Collected data entries >>

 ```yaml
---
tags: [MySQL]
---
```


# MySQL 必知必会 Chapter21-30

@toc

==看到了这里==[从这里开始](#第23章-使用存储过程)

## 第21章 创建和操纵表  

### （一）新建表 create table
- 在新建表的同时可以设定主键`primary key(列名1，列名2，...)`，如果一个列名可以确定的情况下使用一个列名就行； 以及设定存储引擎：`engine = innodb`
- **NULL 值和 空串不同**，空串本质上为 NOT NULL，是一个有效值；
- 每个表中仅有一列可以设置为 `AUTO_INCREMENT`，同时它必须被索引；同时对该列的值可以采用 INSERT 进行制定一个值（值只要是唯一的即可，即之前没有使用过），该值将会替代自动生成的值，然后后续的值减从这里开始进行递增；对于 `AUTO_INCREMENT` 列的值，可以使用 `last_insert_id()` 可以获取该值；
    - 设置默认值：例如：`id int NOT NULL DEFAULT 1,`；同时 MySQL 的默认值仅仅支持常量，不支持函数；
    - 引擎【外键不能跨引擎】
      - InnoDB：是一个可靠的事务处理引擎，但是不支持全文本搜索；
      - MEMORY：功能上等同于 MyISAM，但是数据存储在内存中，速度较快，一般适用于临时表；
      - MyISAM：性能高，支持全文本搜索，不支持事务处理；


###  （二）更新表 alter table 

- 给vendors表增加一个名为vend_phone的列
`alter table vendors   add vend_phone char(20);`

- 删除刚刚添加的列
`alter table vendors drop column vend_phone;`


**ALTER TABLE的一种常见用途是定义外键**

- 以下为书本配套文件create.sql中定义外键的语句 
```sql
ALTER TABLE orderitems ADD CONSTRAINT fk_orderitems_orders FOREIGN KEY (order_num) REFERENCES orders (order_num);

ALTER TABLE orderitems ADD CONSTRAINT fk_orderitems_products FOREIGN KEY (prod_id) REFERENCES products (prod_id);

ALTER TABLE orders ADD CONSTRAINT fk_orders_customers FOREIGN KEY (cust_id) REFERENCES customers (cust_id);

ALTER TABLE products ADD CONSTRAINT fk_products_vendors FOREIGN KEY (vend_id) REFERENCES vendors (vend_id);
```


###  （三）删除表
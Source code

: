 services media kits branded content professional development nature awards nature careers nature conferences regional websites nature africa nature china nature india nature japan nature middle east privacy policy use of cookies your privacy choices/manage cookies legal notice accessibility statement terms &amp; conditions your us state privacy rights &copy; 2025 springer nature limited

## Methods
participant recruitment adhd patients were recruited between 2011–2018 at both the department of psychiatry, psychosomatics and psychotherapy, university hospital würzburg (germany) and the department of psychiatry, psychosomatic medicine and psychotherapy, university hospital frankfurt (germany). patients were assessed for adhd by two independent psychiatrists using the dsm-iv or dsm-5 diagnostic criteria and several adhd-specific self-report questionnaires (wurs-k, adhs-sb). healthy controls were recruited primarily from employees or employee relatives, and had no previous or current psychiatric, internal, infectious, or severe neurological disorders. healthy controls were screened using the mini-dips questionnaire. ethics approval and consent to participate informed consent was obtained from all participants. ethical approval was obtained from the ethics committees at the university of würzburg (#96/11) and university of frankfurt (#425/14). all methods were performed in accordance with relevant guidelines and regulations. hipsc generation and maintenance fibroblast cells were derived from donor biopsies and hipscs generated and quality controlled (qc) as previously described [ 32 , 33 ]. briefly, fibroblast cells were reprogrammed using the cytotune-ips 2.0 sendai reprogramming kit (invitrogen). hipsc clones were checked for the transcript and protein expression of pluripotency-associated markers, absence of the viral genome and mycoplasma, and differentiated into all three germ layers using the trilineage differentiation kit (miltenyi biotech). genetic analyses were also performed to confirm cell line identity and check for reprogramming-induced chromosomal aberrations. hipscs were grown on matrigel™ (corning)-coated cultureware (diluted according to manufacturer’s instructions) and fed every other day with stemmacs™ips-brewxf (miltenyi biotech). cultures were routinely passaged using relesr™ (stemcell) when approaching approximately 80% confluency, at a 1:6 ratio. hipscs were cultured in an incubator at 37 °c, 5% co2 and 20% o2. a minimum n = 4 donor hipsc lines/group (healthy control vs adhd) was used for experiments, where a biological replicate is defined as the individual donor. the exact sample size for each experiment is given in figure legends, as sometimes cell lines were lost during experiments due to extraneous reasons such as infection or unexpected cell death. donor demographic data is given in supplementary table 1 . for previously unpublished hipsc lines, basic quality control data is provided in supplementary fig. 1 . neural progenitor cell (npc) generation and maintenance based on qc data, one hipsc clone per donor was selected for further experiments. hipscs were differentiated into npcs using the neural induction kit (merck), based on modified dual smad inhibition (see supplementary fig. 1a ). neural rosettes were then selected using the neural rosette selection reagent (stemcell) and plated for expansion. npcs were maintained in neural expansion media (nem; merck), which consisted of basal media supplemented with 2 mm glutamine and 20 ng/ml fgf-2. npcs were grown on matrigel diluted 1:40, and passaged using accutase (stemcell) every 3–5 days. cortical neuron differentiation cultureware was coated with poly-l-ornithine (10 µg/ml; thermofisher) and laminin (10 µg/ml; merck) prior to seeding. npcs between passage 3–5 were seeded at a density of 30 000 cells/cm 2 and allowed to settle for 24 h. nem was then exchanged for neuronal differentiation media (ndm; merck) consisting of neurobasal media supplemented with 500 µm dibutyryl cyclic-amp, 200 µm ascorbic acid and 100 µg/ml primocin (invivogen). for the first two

Action item >>
The records above are to be reproduced exactly, with nothing left out.

Solution to the problem >>
 ```yaml
---
tags: [MySQL]
---
```


# MySQL 必知必会 Chapter21-30

@toc

==看到了这里==[从这里开始](#第23章-使用存储过程)

## 第21章 创建和操纵表  

### （一）新建表 create table
- 在新建表的同时可以设定主键`primary key(列名1，列名2，...)`，如果一个列名可以确定的情况下使用一个列名就行； 以及设定存储引擎：`engine = innodb`
- **NULL 值和 空串不同**，空串本质上为 NOT NULL，是一个有效值；
- 每个表中仅有一列可以设置为 `AUTO_INCREMENT`，同时它必须被索引；同时对该列的值可以采用 INSERT 进行制定一个值（值只要是唯一的即可，即之前没有使用过），该值将会替代自动生成的值，然后后续的值减从这里开始进行递增；对于 `AUTO_INCREMENT` 列的值，可以使用 `last_insert_id()` 可以获取该值；
    - 设置默认值：例如：`id int NOT NULL DEFAULT 1,`；同时 MySQL 的默认值仅仅支持常量，不支持函数；
    - 引擎【外键不能跨引擎】
      - InnoDB：是一个可靠的事务处理引擎，但是不支持全文本搜索；
      - MEMORY：功能上等同于 MyISAM，但是数据存储在内存中，速度较快，一般适用于临时表；
      - MyISAM：性能高，支持全文本搜索，不支持事务处理；


###  （二）更新表 alter table 

- 给vendors表增加一个名为vend_phone的列
`alter table vendors   add vend_phone char(20);`

- 删除刚刚添加的列
`alter table vendors drop column vend_phone;`


**ALTER TABLE的一种常见用途是定义外键**

- 以下为书本配套文件create.sql中定义外键的语句 
```sql
ALTER TABLE orderitems ADD CONSTRAINT fk_orderitems_orders FOREIGN KEY (order_num) REFERENCES orders (order_num);

ALTER TABLE orderitems ADD CONSTRAINT fk_orderitems_products FOREIGN KEY (prod_id) REFERENCES products (prod_id);

ALTER TABLE orders ADD CONSTRAINT fk_orders_customers FOREIGN KEY (cust_id) REFERENCES customers (cust_id);

ALTER TABLE products ADD CONSTRAINT fk_products_vendors FOREIGN KEY (vend_id) REFERENCES vendors (vend_id);
```


###  （三）删除表
Source code

: services media kits branded content professional development nature awards nature careers nature conferences regional websites nature africa nature china nature india nature japan nature middle east privacy policy use of cookies your privacy choices/manage cookies legal notice accessibility statement terms &amp; conditions your us state privacy rights &copy; 2025 springer nature limited

## Methods
participant recruitment adhd patients were recruited between 2011–2018 at both the department of psychiatry, psychosomatics and psychotherapy, university hospital würzburg (germany) and the department of psychiatry, psychosomatic medicine and psychotherapy, university hospital frankfurt (germany). patients were assessed for adhd by two independent psychiatrists using the dsm-iv or dsm-5 diagnostic criteria and several adhd-specific self-report questionnaires (wurs-k, adhs-sb). healthy controls were recruited primarily from employees or employee relatives, and had no previous or current psychiatric, internal, infectious, or severe neurological disorders. healthy controls were screened using the mini-dips questionnaire. ethics approval and consent to participate informed consent was obtained from all participants. ethical approval was obtained from the ethics committees at the university of würzburg (#96/11) and university of frankfurt (#425/14). all methods were performed in accordance with relevant guidelines and regulations. hipsc generation and maintenance fibroblast cells were derived from donor biopsies and hipscs generated and quality controlled (qc) as previously described [ 32 , 33 ]. briefly, fibroblast cells were reprogrammed using the cytotune-ips 2.0 sendai reprogramming kit (invitrogen). hipsc clones were checked for the transcript and protein expression of pluripotency-associated markers, absence of the viral genome and mycoplasma, and differentiated into all three germ layers using the trilineage differentiation kit (miltenyi biotech). genetic analyses were also performed to confirm cell line identity and check for reprogramming-induced chromosomal aberrations. hipscs were grown on matrigel™ (corning)-coated cultureware (diluted according to manufacturer’s instructions) and fed every other day with stemmacs™ips-brewxf (miltenyi biotech). cultures were routinely passaged using relesr™ (stemcell) when approaching approximately 80% confluency, at a 1:6 ratio. hipscs were cultured in an incubator at 37 °c, 5% co2 and 20% o2. a minimum n = 4 donor hipsc lines/group (healthy control vs adhd) was used for experiments, where a biological replicate is defined as the individual donor. the exact sample size for each experiment is given in figure legends, as sometimes cell lines were lost during experiments due to extraneous reasons such as infection or unexpected cell death. donor demographic data is given in supplementary table 1 . for previously unpublished hipsc lines, basic quality control data is provided in supplementary fig. 1 . neural progenitor cell (npc) generation and maintenance based on qc data, one hipsc clone per donor was selected for further experiments. hipscs were differentiated into npcs using the neural induction kit (merck), based on modified dual smad inhibition (see supplementary fig. 1a ). neural rosettes were then selected using the neural rosette selection reagent (stemcell) and plated for expansion. npcs were maintained in neural expansion media (nem; merck), which consisted of basal media supplemented with 2 mm glutamine and 20 ng/ml fgf-2. npcs were grown on matrigel diluted 1:40, and passaged using accutase (stemcell) every 3–5 days. cortical neuron differentiation cultureware was coated with poly-l-ornithine (10 µg/ml; thermofisher) and laminin (10 µg/ml; merck) prior to seeding. npcs between passage 3–5 were seeded at a density of 30 000 cells/cm 2 and allowed to settle for 24 h. nem was then exchanged for neuronal differentiation media (ndm; merck) consisting of neurobasal media supplemented with 500 µm dibutyryl cyclic-amp, 200 µm ascorbic acid and 100 µg/ml primocin (invivogen). for the first two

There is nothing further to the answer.